7.7 Housing providers depend on effective information sharing protocols and a coordinated approach by responsible authorities. Responsible authorities must therefore ensure that:

  • they have effective liaison arrangements in place with the SOLO;
  • housing providers receive (through the protocols for information sharing) sufficient information to manage tenancies occupied by sex offenders;
  • they consider the size and stock profile of landlords when making decisions about housing; and
  • they respond effectively to on-going issues of community safety identified by housing providers.

Environmental risk assessment

7.8 An environmental risk assessment is used to identify housing related risk and informs decisions on the most suitable housing for each offender that will minimise the risks to the community. The assessment brings together information on the offender, proposed property and location and nearby households to enable a decision on housing an offender to be made that will minimise the risks to the community.

7.9 An environmental risk assessment should be done for all offenders managed at MAPPA levels 2 and 3. The lead responsible authority managing an offender at MAPPA level 1 should also consider the need for an environmental risk assessment for such offenders, taking into account the risks the offender may pose, public protection issues or the high profile nature of the case. The need for an assessment should also be considered for housing for prisoners on temporary home leave.

7.10 An environmental risk assessment is accurate at the time it is undertaken, but the changing nature of communities mean that the Responsible Authorities must keep risk management arrangements under constant review. Social housing providers should make sure that the Responsible Authorities routinely receive, on a case by case basis, relevant information on changing household composition in the area.
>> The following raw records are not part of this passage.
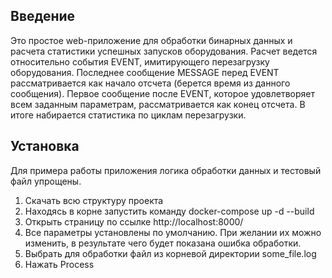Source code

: ## Введение

Это простое web-приложение для обработки бинарных данных и расчета статистики успешных запусков оборудования.
Расчет ведется относительно события EVENT, имитирующего перезагрузку оборудования.
Последнее сообщение MESSAGE перед EVENT рассматривается как начало отсчета (берется время из данного сообщения).
Первое сообщение после EVENT, которое удовлетворяет всем заданным параметрам, рассматривается как конец отсчета.
В итоге набирается статистика по циклам перезагрузки.

## Установка
Для примера работы приложения логика обработки данных и тестовый файл упрощены.
1. Скачать всю структуру проекта 
2. Находясь в корне запустить команду 
docker-compose up -d --build
3. Открыть страницу по ссылке http://localhost:8000/
4. Все параметры установлены по умолчанию. При желании их можно изменить, в результате чего будет показана ошибка  обработки.
5. Выбрать для обработки файл из корневой директории some_file.log
6. Нажать Process
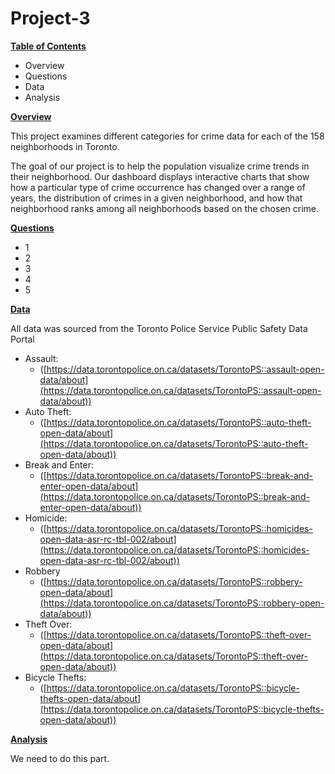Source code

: # Project-3
**<span style="text-decoration:underline;">Table of Contents</span>**



* Overview
* Questions
* Data
* Analysis

**<span style="text-decoration:underline;">Overview</span>**

This project examines different categories for crime data for each of the 158 neighborhoods in Toronto.

The goal of our project is to help the population visualize crime trends in their neighborhood.  Our dashboard displays interactive charts that show how a particular type of crime occurrence has changed over a range of years, the distribution of crimes in a given neighborhood, and how that neighborhood ranks among all neighborhoods based on the chosen crime.

**<span style="text-decoration:underline;">Questions</span>**



* 1
* 2
* 3
* 4
* 5

**<span style="text-decoration:underline;">Data</span>**

All data was sourced from the Toronto Police Service Public Safety Data Portal



* Assault:
    * ([https://data.torontopolice.on.ca/datasets/TorontoPS::assault-open-data/about](https://data.torontopolice.on.ca/datasets/TorontoPS::assault-open-data/about))
* Auto Theft:
    * ([https://data.torontopolice.on.ca/datasets/TorontoPS::auto-theft-open-data/about](https://data.torontopolice.on.ca/datasets/TorontoPS::auto-theft-open-data/about))
* Break and Enter:
    * ([https://data.torontopolice.on.ca/datasets/TorontoPS::break-and-enter-open-data/about](https://data.torontopolice.on.ca/datasets/TorontoPS::break-and-enter-open-data/about))
* Homicide:
    * ([https://data.torontopolice.on.ca/datasets/TorontoPS::homicides-open-data-asr-rc-tbl-002/about](https://data.torontopolice.on.ca/datasets/TorontoPS::homicides-open-data-asr-rc-tbl-002/about))
* Robbery
    * ([https://data.torontopolice.on.ca/datasets/TorontoPS::robbery-open-data/about](https://data.torontopolice.on.ca/datasets/TorontoPS::robbery-open-data/about))
* Theft Over:
    * ([https://data.torontopolice.on.ca/datasets/TorontoPS::theft-over-open-data/about](https://data.torontopolice.on.ca/datasets/TorontoPS::theft-over-open-data/about))
* Bicycle Thefts:
    * ([https://data.torontopolice.on.ca/datasets/TorontoPS::bicycle-thefts-open-data/about](https://data.torontopolice.on.ca/datasets/TorontoPS::bicycle-thefts-open-data/about))

**<span style="text-decoration:underline;">Analysis</span>**

We need to do this part.
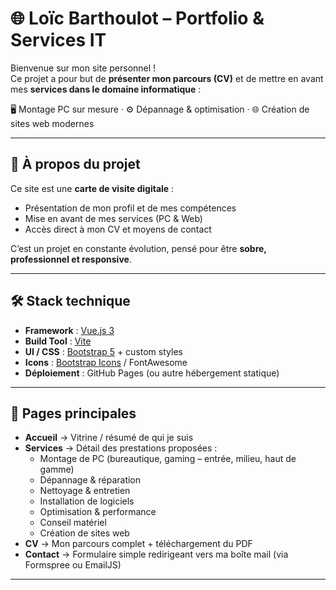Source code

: # 🌐 Loïc Barthoulot – Portfolio & Services IT

Bienvenue sur mon site personnel !  
Ce projet a pour but de **présenter mon parcours (CV)** et de mettre en avant mes **services dans le domaine informatique** :

🖥️ Montage PC sur mesure · ⚙️ Dépannage & optimisation · 🌐 Création de sites web modernes  

---

## 🚀 À propos du projet

Ce site est une **carte de visite digitale** :  
- Présentation de mon profil et de mes compétences  
- Mise en avant de mes services (PC & Web)  
- Accès direct à mon CV et moyens de contact  

C’est un projet en constante évolution, pensé pour être **sobre, professionnel et responsive**.  

---

## 🛠️ Stack technique

- **Framework** : [Vue.js 3](https://vuejs.org/)  
- **Build Tool** : [Vite](https://vitejs.dev/)  
- **UI / CSS** : [Bootstrap 5](https://getbootstrap.com/) + custom styles  
- **Icons** : [Bootstrap Icons](https://icons.getbootstrap.com/) / FontAwesome  
- **Déploiement** : GitHub Pages (ou autre hébergement statique)  

---

## 📑 Pages principales

- **Accueil** → Vitrine / résumé de qui je suis  
- **Services** → Détail des prestations proposées :  
  - Montage de PC (bureautique, gaming – entrée, milieu, haut de gamme)  
  - Dépannage & réparation  
  - Nettoyage & entretien  
  - Installation de logiciels  
  - Optimisation & performance  
  - Conseil matériel  
  - Création de sites web  
- **CV** → Mon parcours complet + téléchargement du PDF  
- **Contact** → Formulaire simple redirigeant vers ma boîte mail (via Formspree ou EmailJS)  

---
Updates should be supplied within the timescales agreed with the Responsible Authorities.

7.11 When circumstances change the Responsible Authorities may trigger a review of an environmental risk assessment. The Responsible Authorities should agree how often they will review the environmental risk assessment where it is not otherwise triggered. The frequency should be in line with the level of risk the sex offender may pose, and as a minimum the risk assessment should be reviewed on an annual basis.

7.12 Further information can be found within the National Accommodation Strategy for Sex Offenders ( NASSO).